Input records:

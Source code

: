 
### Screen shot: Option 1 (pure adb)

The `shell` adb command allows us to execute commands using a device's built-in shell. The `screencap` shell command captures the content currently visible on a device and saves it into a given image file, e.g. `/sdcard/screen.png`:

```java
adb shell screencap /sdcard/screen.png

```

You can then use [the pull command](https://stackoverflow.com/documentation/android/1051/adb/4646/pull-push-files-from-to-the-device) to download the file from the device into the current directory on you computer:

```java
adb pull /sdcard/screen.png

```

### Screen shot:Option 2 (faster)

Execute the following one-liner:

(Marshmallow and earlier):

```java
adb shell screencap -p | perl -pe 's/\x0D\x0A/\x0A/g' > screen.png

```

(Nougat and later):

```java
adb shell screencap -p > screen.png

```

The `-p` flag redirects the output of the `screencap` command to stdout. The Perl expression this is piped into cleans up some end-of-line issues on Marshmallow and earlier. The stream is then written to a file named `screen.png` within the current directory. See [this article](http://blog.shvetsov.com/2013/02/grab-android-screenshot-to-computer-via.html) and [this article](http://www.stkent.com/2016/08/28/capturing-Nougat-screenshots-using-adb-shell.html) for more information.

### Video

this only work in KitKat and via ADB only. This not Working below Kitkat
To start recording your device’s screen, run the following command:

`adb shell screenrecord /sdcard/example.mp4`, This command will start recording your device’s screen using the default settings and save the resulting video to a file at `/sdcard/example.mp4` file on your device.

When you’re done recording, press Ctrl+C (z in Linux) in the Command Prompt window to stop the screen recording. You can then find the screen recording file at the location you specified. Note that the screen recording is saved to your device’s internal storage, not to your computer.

Task item:
Output each line of the records above exactly, beginning at the first, and stop once the line containing "To start recording" has been output.

Result for this task:
Source code

: 
### Screen shot: Option 1 (pure adb)

The `shell` adb command allows us to execute commands using a device's built-in shell. The `screencap` shell command captures the content currently visible on a device and saves it into a given image file, e.g. `/sdcard/screen.png`:

```java
adb shell screencap /sdcard/screen.png

```

You can then use [the pull command](https://stackoverflow.com/documentation/android/1051/adb/4646/pull-push-files-from-to-the-device) to download the file from the device into the current directory on you computer:

```java
adb pull /sdcard/screen.png

```

### Screen shot:Option 2 (faster)

Execute the following one-liner:

(Marshmallow and earlier):

```java
adb shell screencap -p | perl -pe 's/\x0D\x0A/\x0A/g' > screen.png

```

(Nougat and later):

```java
adb shell screencap -p > screen.png

```

The `-p` flag redirects the output of the `screencap` command to stdout. The Perl expression this is piped into cleans up some end-of-line issues on Marshmallow and earlier. The stream is then written to a file named `screen.png` within the current directory. See [this article](http://blog.shvetsov.com/2013/02/grab-android-screenshot-to-computer-via.html) and [this article](http://www.stkent.com/2016/08/28/capturing-Nougat-screenshots-using-adb-shell.html) for more information.

### Video

this only work in KitKat and via ADB only. This not Working below Kitkat
To start recording your device’s screen, run the following command:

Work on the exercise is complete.